Islam memuliakan perempuan sebagai saudara dan bibi. Ia memerintahkan untuk menyambung tali silaturrahim dan senantiasa mendorongnya. Islam mengharamkan untuk memutus silaturrahim pada mereka dalam banyak nash, di antaranya sabda Nabi Shallallahu ‘Alaihi wa Sallam,
يَا أَيُّهَا النَّاسُ ، أَفْشُوا السَّلامَ ، وَأَطْعِمُوا الطَّعَامَ ، وَصِلُوا الأَرْحَامَ ، وَصَلُّوا بِاللَّيْلِ وَالنَّاسُ نِيَامٌ ، تَدْخُلُوا الْجَنَّةَ بِسَلامٍ رواه ابن ماجه (3251) وصححه الألباني في صحيح ابن ماجه .
“Wahai manusia, sebarkanlah salam, berilah makan, sambunglah silaturrahim dan shalatlah di malam hari di saat manusia tertidur, maka engkau akan masuk surga dengan penuh kedamaian.” (HR. Ibnu Majah, no. 3251 dan dishahihkan oleh Al-Albani dalam Shahih Ibnu Majah).
Al-Bukhari meriwayatkan, no. 5988, dari Nabi Shallallahu ‘Alaihi wa Sallam, beliau bersabda,
قال اللَّهُ تعالى – عن الرحم- : ( مَنْ وَصَلَكِ وَصَلْتُهُ ، وَمَنْ قَطَعَكِ قَطَعْتُهُ ) .
“Allah berfirman mengenai silaturrahim, ‘Barangsiapa yang menyambungmu (silaturrahim), maka Aku akan menyambungnya. Dan siapa yang memutusmu, maka Aku akan memutusnya.”
Tiga sisi penghormatan ini terkumpul dalam satu perempuan. Ia menjadi istri, anak perempuan, saudari dan bibi. Perempuan menerima penghormatan ini dari berbagai gabungan.
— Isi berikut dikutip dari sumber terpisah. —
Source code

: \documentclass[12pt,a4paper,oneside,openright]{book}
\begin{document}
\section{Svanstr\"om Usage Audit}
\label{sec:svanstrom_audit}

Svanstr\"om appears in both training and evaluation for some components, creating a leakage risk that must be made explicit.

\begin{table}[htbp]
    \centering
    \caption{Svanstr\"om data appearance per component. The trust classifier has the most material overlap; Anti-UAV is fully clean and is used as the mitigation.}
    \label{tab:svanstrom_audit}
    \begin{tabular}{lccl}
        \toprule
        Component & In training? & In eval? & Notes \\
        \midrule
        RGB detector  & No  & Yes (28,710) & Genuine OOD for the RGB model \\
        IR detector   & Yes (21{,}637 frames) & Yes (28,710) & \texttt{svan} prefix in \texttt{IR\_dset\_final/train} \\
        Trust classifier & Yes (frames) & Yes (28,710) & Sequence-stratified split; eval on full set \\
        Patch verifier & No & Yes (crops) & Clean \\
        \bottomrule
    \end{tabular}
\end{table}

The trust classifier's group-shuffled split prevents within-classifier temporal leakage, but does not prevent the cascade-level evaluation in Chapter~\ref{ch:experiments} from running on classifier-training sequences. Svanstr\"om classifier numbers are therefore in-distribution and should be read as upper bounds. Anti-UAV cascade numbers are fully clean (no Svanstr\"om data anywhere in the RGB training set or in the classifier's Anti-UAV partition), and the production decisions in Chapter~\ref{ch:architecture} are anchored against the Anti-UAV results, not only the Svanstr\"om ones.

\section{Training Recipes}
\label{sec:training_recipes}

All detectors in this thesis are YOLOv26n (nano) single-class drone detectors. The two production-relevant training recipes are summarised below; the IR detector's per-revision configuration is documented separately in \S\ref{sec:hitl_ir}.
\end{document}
Secara umum, Islam mengangkat kedudukan perempuan dan menyamakannya dengan laki-laki dalam banyak sekali hukum. Perempuan diperintah untuk beriman dan patuh kepada Allah layaknya laki-laki. Pahala akhiratnya juga disamakan dengan laki-laki. Ia memiliki kebebasan untuk berekspresi. Ia boleh memberikan nasihat dan melakukan amar makruf nahi mungkar, serta menyeru (berdakwah) untuk mengabdi kepada Allah. Perempuan mempunyai hak kepemilikan, melakukan jual-beli, mewarisi, bersedekah dan memberikan hibah. Siapapun tidak boleh mengambil hartanya tanpa kerelaan dirinya. Ia memiliki hak untuk hidup yang mulia. Tidak boleh melampaui batas terhadap dirinya. Perempuan tidak boleh dizalimi. Ia mempunyai hak untuk mangajar, bahkan ia harus mempelajari ilmu agama yang dibutuhkannya.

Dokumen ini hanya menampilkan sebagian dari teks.